I’ve been studying the Malaysian language since I arrived here in January.  Now I am starting to speak in sentences.  It’s quite an easy language to learn, and I find that I don’t have to work very hard at remembering new words.  I’ve studied ten lessons in a very good book, and worked my way through a couple children’s workbooks.  I really enjoy workbooks.

I saw eight monkeys foraging for food in the trash as I went out for breakfast at one of the open cafes on the main street here.  Maybe it wasn’t a whole troop, but there were enough monkeys moving about to make me a little nervous to walk past them.  Macaques.

There are so many birds here that I’m not familiar with.  I’ve been listening to their calls.  Some have lovely songs.  It’s been raining off and on.  There’s a gently breeze blowing right now… a proper zephyr, it is.  It cooled off quite a bit last night.  I didn’t sleep too well, all these jungle sounds kept me awake, peepers, birds and frogs… and I could really have used a blanket.  Also both pillows were feather, which I’m allergic to, so I’ll remedy all that today.

But the energy by the sea is very gentle and sweet.  Once I get used to it, I’m sure I’ll sleep well.  I have a roommate, a pale yellow lizard about 4″ long.  He doesn’t take up much room on the wall, but I can hear him moving about.  I also heard something chewing on something early this morning.  I was careful to discipline my thoughts not to imagine too much about what that something was.  I think it was surprised when it heard me moving; it’s probably been a while since someone has lived in this room.  I didn’t hear it again, so I think it moved on when it realized the room was now inhabited.

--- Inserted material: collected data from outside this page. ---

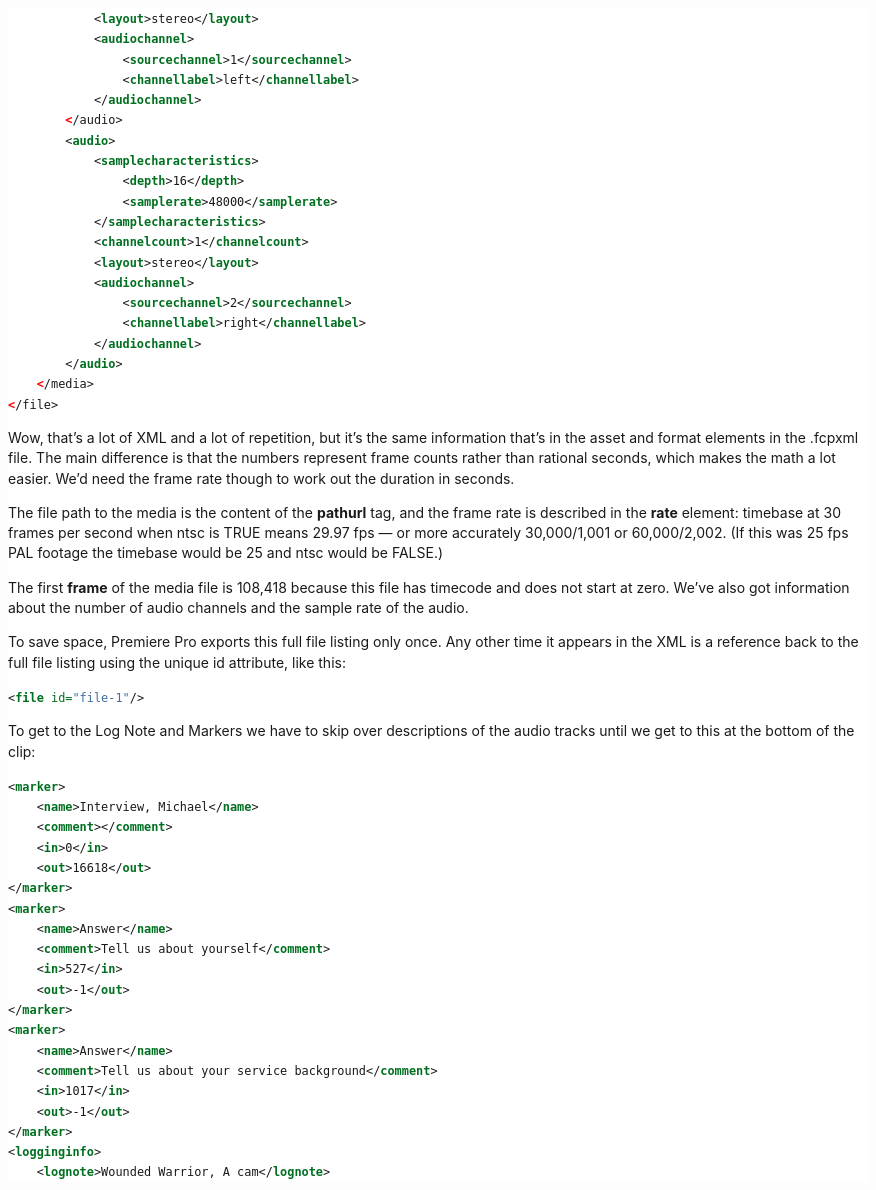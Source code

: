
 ```xml
            <layout>stereo</layout>
            <audiochannel>
                <sourcechannel>1</sourcechannel>
                <channellabel>left</channellabel>
            </audiochannel>
        </audio>
        <audio>
            <samplecharacteristics>
                <depth>16</depth>
                <samplerate>48000</samplerate>
            </samplecharacteristics>
            <channelcount>1</channelcount>
            <layout>stereo</layout>
            <audiochannel>
                <sourcechannel>2</sourcechannel>
                <channellabel>right</channellabel>
            </audiochannel>
        </audio>
    </media>
</file>
```

Wow, that’s a lot of XML and a lot of repetition, but it’s the same information that’s in the asset and format elements in the .fcpxml file. The main difference is that the numbers represent frame counts rather than rational seconds, which makes the math a lot easier. We’d need the frame rate though to work out the duration in seconds.

The file path to the media is the content of the **pathurl** tag, and the frame rate is described in the **rate** element: timebase at 30 frames per second when ntsc is TRUE means 29.97 fps — or more accurately 30,000/1,001 or 60,000/2,002. (If this was 25 fps PAL footage the timebase would be 25 and ntsc would be FALSE.)

The first **frame** of the media file is 108,418 because this file has timecode and does not start at zero. We’ve also got information about the number of audio channels and the sample rate of the audio.

To save space, Premiere Pro exports this full file listing only once. Any other time it appears in the XML is a reference back to the full file listing using the unique id attribute, like this:

```xml
<file id="file-1"/>
```

To get to the Log Note and Markers we have to skip over descriptions of the audio tracks until we get to this at the bottom of the clip:

```xml
<marker>
    <name>Interview, Michael</name>
    <comment></comment>
    <in>0</in>
    <out>16618</out>
</marker>
<marker>
    <name>Answer</name>
    <comment>Tell us about yourself</comment>
    <in>527</in>
    <out>-1</out>
</marker>
<marker>
    <name>Answer</name>
    <comment>Tell us about your service background</comment>
    <in>1017</in>
    <out>-1</out>
</marker>
<logginginfo>
    <lognote>Wounded Warrior, A cam</lognote>
```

I had to kill off the fire ants on the steps of the porch yesterday that kept swarming out of a hole.  But I wasn’t surprised to find a hazard here.  It was their cheapest room, only about $3 a day, but it has windows on both east and west walls that catch a sea breeze.  It’s actually a good size and has a sizable square bathroom that you step down into.  The bathroom has nice tiling, but a funky toilet with the tank mounted on the wall high above it.  At first I had to pump the plastic handle to get it to flush, but now it’s flushing easily.  Surprisingly, there’s a mirror on the wall, (although not above the sink) and a good, long sturdy towel bar.

So I was up early and went out by the beach.  I watched two guys pull up in a car just before dawn.  They were waxing their surfboards, even though it started to drizzle.  The waves didn’t look large enough to surf, but I noticed later that they were considerably larger.   Fabian, my new French friend, told me that surfing season is really over.  The best waves are in November and December during the monsoon season.  We’re entering the dry season now, but it’s still plenty wet.

It’s just about time for the leatherback sea turtles to come in and start laying their eggs.  I’m looking forward to seeing that.